Even if Mom and Dad want to be involved, there are a lot of things that prevent them from making any impact other than pulling their kid out of that school:
1) The kid gets "good grades" and no indicator arises at an early age that points to a problem. Teachers routinely lie to parents and say things like "They're just slow to start reading and will be just fine in a few years". School administrators are extremely reluctant to make any changes that might get the school in union trouble or cause them any additional work.
2) Kids are up at 6 and out the door by 6:30 or so to get to school, then don't get home from school until 4 or so. They then may have extracurricular activities and/or homework that further sucks up their time. After that they are so tired or need a break that any attempt to "reeducate" the kid doesn't stick/work. John Taylor Gatto once estimated that kids have only 15 hours a week of free time after school, sleeping, TV , meals, and the like are calculated.
3) The parents don't recognize what a good education should be, and so have no frame of reference by which to judge their kids' efforts.
4) Over 20% of kids in a lot of schools are inappropriately referred to special ed for learning disabilities many of us would call "curriculum disabilities" or "disteachia". They are then pushed onto behavioral drugs or psychological counseling, and the parents are fed BS to get them to agree. These kids are thrown away almost before they start to really learn anything.

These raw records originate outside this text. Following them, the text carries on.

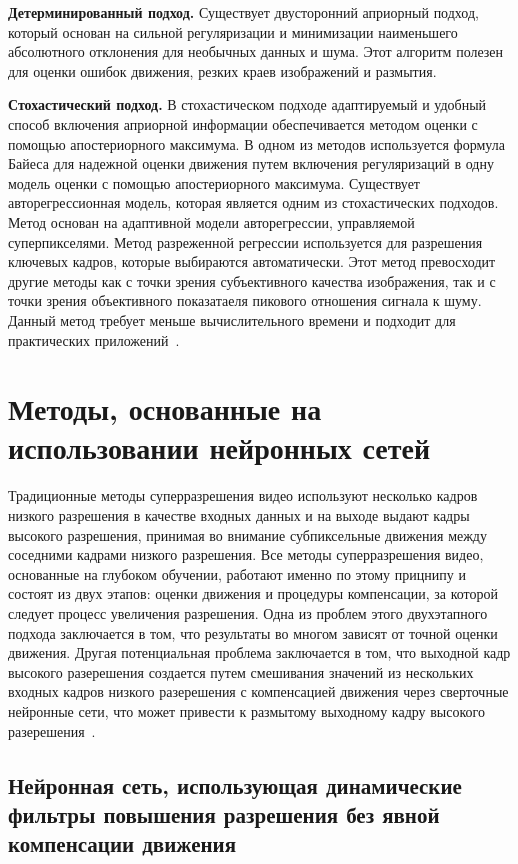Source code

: \documentclass{bmstu}
\begin{document}
\textbf{Детерминированный подход.} 
Существует двусторонний априорный подход, который основан на сильной регуляризации и минимизации наименьшего абсолютного отклонения для необычных данных и шума. 
Этот алгоритм полезен для оценки ошибок движения, резких краев изображений и размытия. 

\textbf{Стохастический подход.} 
В стохастическом подходе адаптируемый и удобный способ включения априорной информации обеспечивается методом оценки с помощью апостериорного максимума. 
В одном из методов используется формула Байеса для надежной оценки движения путем включения регуляризаций в одну модель оценки с помощью апостериорного максимума. 
Существует авторегрессионная модель, которая является одним из стохастических подходов. 
Метод основан на адаптивной модели авторегрессии, управляемой суперпикселями. 
Метод разреженной регрессии используется для разрешения ключевых кадров, которые выбираются автоматически. 
Этот метод превосходит другие методы как с точки зрения субъективного качества изображения, так и с точки зрения объективного показатаеля пикового отношения сигнала к шуму. 
Данный метод требует меньше вычислительного времени и подходит для практических приложений~\cite{Daithankar2021}.

\section{Методы, основанные на использовании нейронных сетей}

Традиционные методы суперразрешения видео используют несколько кадров низкого разрешения в качестве входных данных и на выходе выдают кадры высокого разрешения, принимая во внимание субпиксельные движения между соседними кадрами низкого разрешения. 
Все методы суперразрешения видео, основанные на глубоком обучении, работают именно по этому прицнипу и состоят из двух этапов: оценки движения и процедуры компенсации, за которой следует процесс увеличения разрешения. 
Одна из проблем этого двухэтапного подхода заключается в том, что результаты во многом зависят от точной оценки движения. 
Другая потенциальная проблема заключается в том, что выходной кадр высокого разерешения создается путем смешивания значений из нескольких входных кадров низкого разерешения с компенсацией движения через сверточные нейронные сети, что может привести к размытому выходному кадру высокого разерешения~\cite{Younghyun2018}.

\subsection{Нейронная сеть, использующая динамические фильтры повышения разрешения без явной компенсации движения}
\end{document}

5) The parents are clueless, being taken up with their own lives more than the well-being of their kids. Or, both parents work such long hours to make a living or attain luxuries that the easiest thing for them is to do whatever the school thinks is best, not what's best for their kids.
Only 50 years? There was dissatisfaction with the schools back then, too. The Public Schools have never been bastions of acedemic excellence.